# Universal-Rundle. What's The Story?



## Seven-Delta-FortyOne (Mar 5, 2011)

I'm pulling one out today (toilet). It works fine, just needs new tank hardware and gaskets. HO just wants to replace the whole thing.

I googled it, and it seems that they are not made anymore. Seems like decent quality. Are they?


----------



## Oconomowoc (Oct 13, 2011)

Seven-Delta-FortyOne said:


> I'm pulling one out today (toilet). It works fine, just needs new tank hardware and gaskets. HO just wants to replace the whole thing.
> 
> I googled it, and it seems that they are not made anymore. Seems like decent quality. Are they?


At one time they were considered the best. I can still get parts for it.


----------



## KillerToiletSpider (May 27, 2007)

Seven-Delta-FortyOne said:


> I'm pulling one out today (toilet). It works fine, just needs new tank hardware and gaskets. HO just wants to replace the whole thing.
> 
> I googled it, and it seems that they are not made anymore. Seems like decent quality. Are they?

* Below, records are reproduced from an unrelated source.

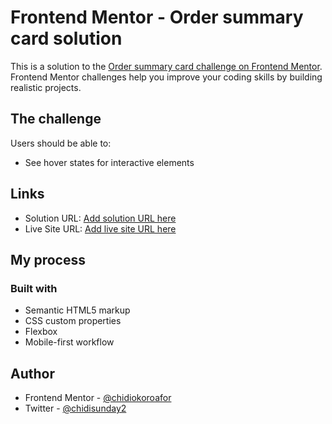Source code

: # Frontend Mentor - Order summary card solution

This is a solution to the [Order summary card challenge on Frontend Mentor](https://www.frontendmentor.io/challenges/order-summary-component-QlPmajDUj). Frontend Mentor challenges help you improve your coding skills by building realistic projects. 

## The challenge

Users should be able to:

- See hover states for interactive elements

## Links

- Solution URL: [Add solution URL here](https://your-solution-url.com)
- Live Site URL: [Add live site URL here](https://your-live-site-url.com)

## My process

### Built with

- Semantic HTML5 markup
- CSS custom properties
- Flexbox
- Mobile-first workflow

## Author

- Frontend Mentor - [@chidiokoroafor](https://www.frontendmentor.io/profile/chidiokoroafor)
- Twitter - [@chidisunday2](https://x.com/chidisunday2)



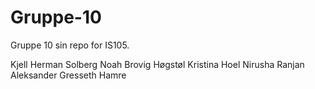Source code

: # Gruppe-10
Gruppe 10 sin repo for IS105.

Kjell Herman Solberg
Noah Brovig Høgstøl
Kristina Hoel
Nirusha Ranjan
Aleksander Gresseth Hamre
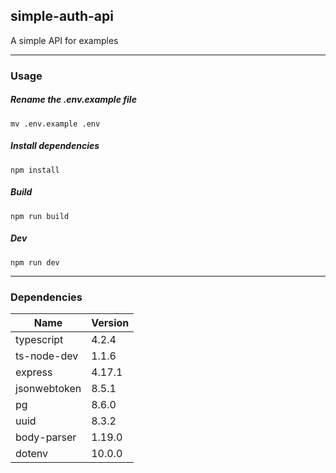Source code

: ## simple-auth-api

A simple API for examples

---

### Usage

##### Rename the .env.example file
`mv .env.example .env`

##### Install dependencies
`npm install`

##### Build
`npm run build`

##### Dev
`npm run dev`

---

### Dependencies

| Name         | Version |
|--------------|---------|
| typescript   | 4.2.4  |
| ts-node-dev  | 1.1.6  |
| express      | 4.17.1 |
| jsonwebtoken | 8.5.1  |
| pg           | 8.6.0  |
| uuid         | 8.3.2  |
| body-parser  | 1.19.0 |
| dotenv       | 10.0.0 |
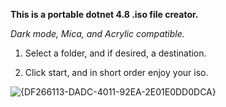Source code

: **This is a portable dotnet 4.8 .iso file creator.**

*Dark mode, Mica, and Acrylic compatible.*



1. Select a folder, and if desired, a destination.

2. Click start, and in short order enjoy your iso.


![{DF266113-DADC-4011-92EA-2E01E0DD0DCA}](https://github.com/user-attachments/assets/1dfa004c-9458-4d8c-a902-a8953d7bdef7)


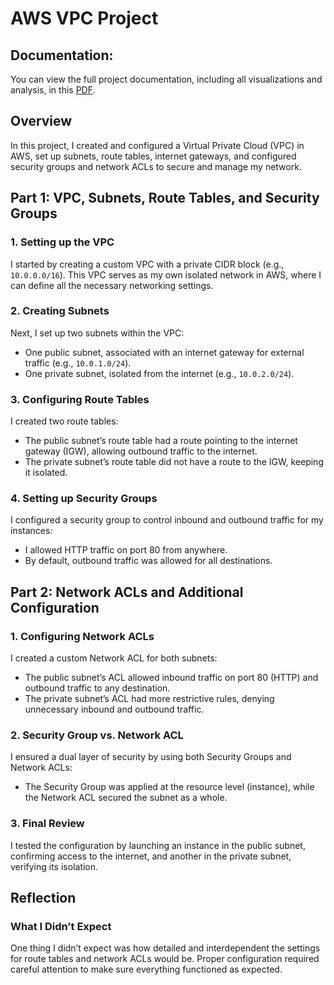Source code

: # AWS VPC Project

## Documentation:
You can view the full project documentation, including all visualizations and analysis, in this [PDF](https://gabrielmazer.github.io/AWS-Projects).

## Overview
In this project, I created and configured a Virtual Private Cloud (VPC) in AWS, set up subnets, route tables, internet gateways, and configured security groups and network ACLs to secure and manage my network.

## Part 1: VPC, Subnets, Route Tables, and Security Groups

### 1. Setting up the VPC
I started by creating a custom VPC with a private CIDR block (e.g., `10.0.0.0/16`). This VPC serves as my own isolated network in AWS, where I can define all the necessary networking settings.

### 2. Creating Subnets
Next, I set up two subnets within the VPC:
- One public subnet, associated with an internet gateway for external traffic (e.g., `10.0.1.0/24`).
- One private subnet, isolated from the internet (e.g., `10.0.2.0/24`).

### 3. Configuring Route Tables
I created two route tables:
- The public subnet’s route table had a route pointing to the internet gateway (IGW), allowing outbound traffic to the internet.
- The private subnet’s route table did not have a route to the IGW, keeping it isolated.

### 4. Setting up Security Groups
I configured a security group to control inbound and outbound traffic for my instances:
- I allowed HTTP traffic on port 80 from anywhere.
- By default, outbound traffic was allowed for all destinations.

## Part 2: Network ACLs and Additional Configuration

### 1. Configuring Network ACLs
I created a custom Network ACL for both subnets:
- The public subnet’s ACL allowed inbound traffic on port 80 (HTTP) and outbound traffic to any destination.
- The private subnet’s ACL had more restrictive rules, denying unnecessary inbound and outbound traffic.

### 2. Security Group vs. Network ACL
I ensured a dual layer of security by using both Security Groups and Network ACLs:
- The Security Group was applied at the resource level (instance), while the Network ACL secured the subnet as a whole.

### 3. Final Review
I tested the configuration by launching an instance in the public subnet, confirming access to the internet, and another in the private subnet, verifying its isolation.

## Reflection

### What I Didn’t Expect
One thing I didn’t expect was how detailed and interdependent the settings for route tables and network ACLs would be. Proper configuration required careful attention to make sure everything functioned as expected.
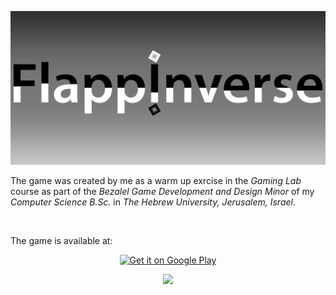 ![](https://github.com/ereldebel/FlappInverse/blob/master/Assets/Scenes/FlappInverse/Textures/Banner.png?raw=true)


The game was created by me as a warm up exrcise in the _Gaming Lab_ course as part of the _Bezalel Game Development and Design Minor_ of my _Computer Science B.Sc._ in _The Hebrew University, Jerusalem, Israel_.

<br>

The game is available at:
<p align='center'>
<a href='https://play.google.com/store/apps/details?id=ereldebel.flappinverse&pcampaignid=pcampaignidMKT-Other-global-all-co-prtnr-py-PartBadge-Mar2515-1' width=110><img alt='Get it on Google Play' src='https://play.google.com/intl/en_us/badges/static/images/badges/en_badge_web_generic.png'/></a>
</p>
<p align='center'>
  <a href="https://ereldebel.itch.io/FlappInverse"><img src="https://leafo.net/igjc-presentation/itchio-logo.png" width=550/></a>
</p>
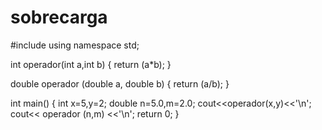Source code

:sobrecarga
==========
#include<iostream>
using namespace std;

int operador(int a,int b)
{
	return (a*b);
}

double operador (double a, double b)
{
	return (a/b);
}

int main()
{
	int x=5,y=2;
	double n=5.0,m=2.0;
	cout<<operador(x,y)<<'\n';
	cout<< operador (n,m) <<'\n';
	return 0;
}
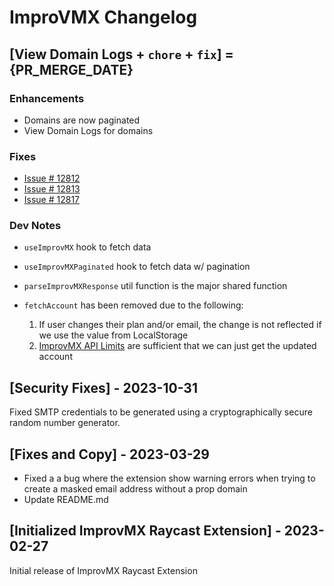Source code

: # ImproVMX Changelog

## [View Domain Logs + `chore` + `fix`] = {PR_MERGE_DATE}

### Enhancements

- Domains are now paginated
- View Domain Logs for domains

### Fixes

- [Issue # 12812](https://github.com/raycast/extensions/issues/12812)
- [Issue # 12813](https://github.com/raycast/extensions/issues/12813)
- [Issue # 12817](https://github.com/raycast/extensions/issues/12817)

### Dev Notes

- `useImprovMX` hook to fetch data
- `useImprovMXPaginated` hook to fetch data w/ pagination
- `parseImprovMXResponse` util function is the major shared function
- `fetchAccount` has been removed due to the following:

    1. If user changes their plan and/or email, the change is not reflected if we use the value from LocalStorage
    2. [ImprovMX API Limits](https://help.improvmx.com/getting-started/improvmx-api-rate-limits) are sufficient that we can just get the updated account

## [Security Fixes] - 2023-10-31

Fixed SMTP credentials to be generated using a cryptographically secure random number generator.

## [Fixes and Copy] - 2023-03-29

- Fixed a a bug where the extension show warning errors when trying to create a masked email address without a prop domain
- Update README.md

## [Initialized ImprovMX Raycast Extension] - 2023-02-27

Initial release of ImprovMX Raycast Extension
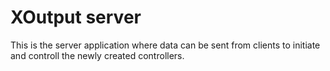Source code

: # XOutput server

This is the server application where data can be sent from clients to initiate and controll the newly created controllers.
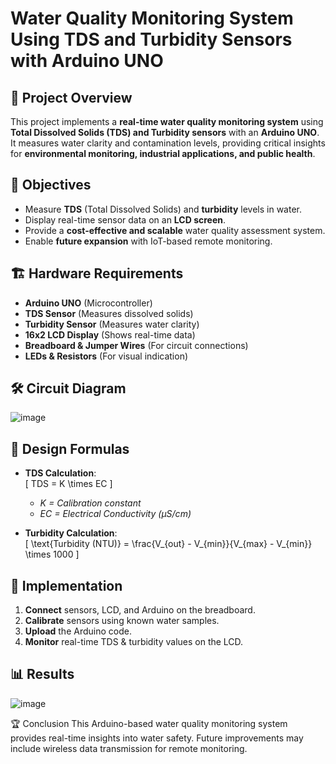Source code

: # Water Quality Monitoring System Using TDS and Turbidity Sensors with Arduino UNO

## 📌 Project Overview
This project implements a **real-time water quality monitoring system** using **Total Dissolved Solids (TDS) and Turbidity sensors** with an **Arduino UNO**. It measures water clarity and contamination levels, providing critical insights for **environmental monitoring, industrial applications, and public health**.

## 🎯 Objectives
- Measure **TDS** (Total Dissolved Solids) and **turbidity** levels in water.
- Display real-time sensor data on an **LCD screen**.
- Provide a **cost-effective and scalable** water quality assessment system.
- Enable **future expansion** with IoT-based remote monitoring.

## 🏗️ Hardware Requirements
- **Arduino UNO** (Microcontroller)
- **TDS Sensor** (Measures dissolved solids)
- **Turbidity Sensor** (Measures water clarity)
- **16x2 LCD Display** (Shows real-time data)
- **Breadboard & Jumper Wires** (For circuit connections)
- **LEDs & Resistors** (For visual indication)

## 🛠️ Circuit Diagram

![image](https://github.com/user-attachments/assets/ac9e3e76-b020-42ed-87f2-682c6590a17f)


## 📝 Design Formulas
- **TDS Calculation**:  
  \[
  TDS = K \times EC
  \]
  - *K = Calibration constant*
  - *EC = Electrical Conductivity (µS/cm)*

- **Turbidity Calculation**:  
  \[
  \text{Turbidity (NTU)} = \frac{V_{out} - V_{min}}{V_{max} - V_{min}} \times 1000
  \]

## 🚀 Implementation
1. **Connect** sensors, LCD, and Arduino on the breadboard.
2. **Calibrate** sensors using known water samples.
3. **Upload** the Arduino code.
4. **Monitor** real-time TDS & turbidity values on the LCD.

## 📊 Results
![image](https://github.com/user-attachments/assets/31809dc2-9974-4e8d-a5ee-24845a0272ab)

🏆 Conclusion
This Arduino-based water quality monitoring system provides real-time insights into water safety. Future improvements may include wireless data transmission for remote monitoring.
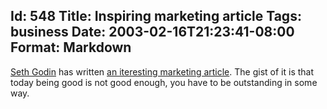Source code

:Id: 548
Title: Inspiring marketing article
Tags: business
Date: 2003-02-16T21:23:41-08:00
Format: Markdown
--------------
[Seth Godin](http://www.sethgodin.com/sg/blog/sethgodin.html) has
written [an iteresting marketing
article](http://www.fastcompany.com/online/67/purplecow.html). The gist
of it is that today being good is not good enough, you have to be
outstanding in some way.
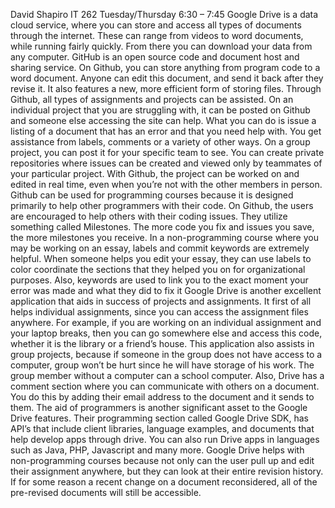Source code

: David Shapiro
IT 262
Tuesday/Thursday 6:30 – 7:45
Google Drive is a data cloud service, where you can store and access all types of documents through the internet. These can range from videos to word documents, while running fairly quickly. From there you can download your data from any computer. GitHub is an open source code and document host and sharing service. On Github, you can store anything from program code to a word document. Anyone can edit this document, and send it back after they revise it. It also features a new, more efficient form of storing files. 
Through Github, all types of assignments and projects can be assisted. On an individual project that you are struggling with, it can be posted on Github and someone else accessing the site can help. What you can do is issue a listing of a document that has an error and that you need help with. You get assistance from labels, comments or a variety of other ways. On a group project, you can post it for your specific team to see. You can create private repositories where issues can be created and viewed only by teammates of your particular project. With Github, the project can be worked on and edited in real time, even when you’re not with the other members in person. Github can be used for programming courses because it is designed primarily to help other programmers with their code. On Github, the users are encouraged to help others with their coding issues. They utilize something called Milestones. The more code you fix and issues you save, the more milestones you receive. In a non-programming course where you may be working on an essay, labels and commit keywords are extremely helpful. When someone helps you edit your essay, they can use labels to color coordinate the sections that they helped you on for organizational purposes. Also, keywords are used to link you to the exact moment your error was made and what they did to fix it
Google Drive is another excellent application that aids in success of projects and assignments. It first of all helps individual assignments, since you can access the assignment files anywhere. For example, if you are working on an individual assignment and your laptop breaks, then you can go somewhere else and access this code, whether it is the library or a friend’s house. This application also assists in group projects, because if someone in the group does not have access to a computer, group won’t be hurt since he will have storage of his work. The group member without a computer can a school computer. Also, Drive has a comment section where you can communicate with others on a document. You do this by adding their email address to the document and it sends to them. The aid of programmers is another significant asset to the Google Drive features. Their programming section called Google Drive SDK, has API’s that include client libraries, language examples, and documents that help develop apps through drive.  You can also run Drive apps in languages such as Java, PHP, Javascript and many more. Google Drive helps with non-programming courses because not only can the user pull up and edit their assignment anywhere, but they can look at their entire revision history. If for some reason a recent change on a document reconsidered, all of the pre-revised documents will still be accessible.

Universal Rundle was a second tier player in the plumbing fixture market because they did not offer cast iron fixtures, and though they were the innovator of fiberglass reinforced acrylic tubs and shower modules. In the 70's they were largely a dept. store brand and hardware chain brand, and re-branded product for Sears and Montgomery Ward, then jumped in early on in the home center market. They rode this through the early eighties and then sold out to Crane Fixture group and ceased to exist as a brand, and about a dozen years later Crane Fixture group was bought out by American Standard, though Crane fixtures still exist as a third line tier offering in the AS group of companies.


----------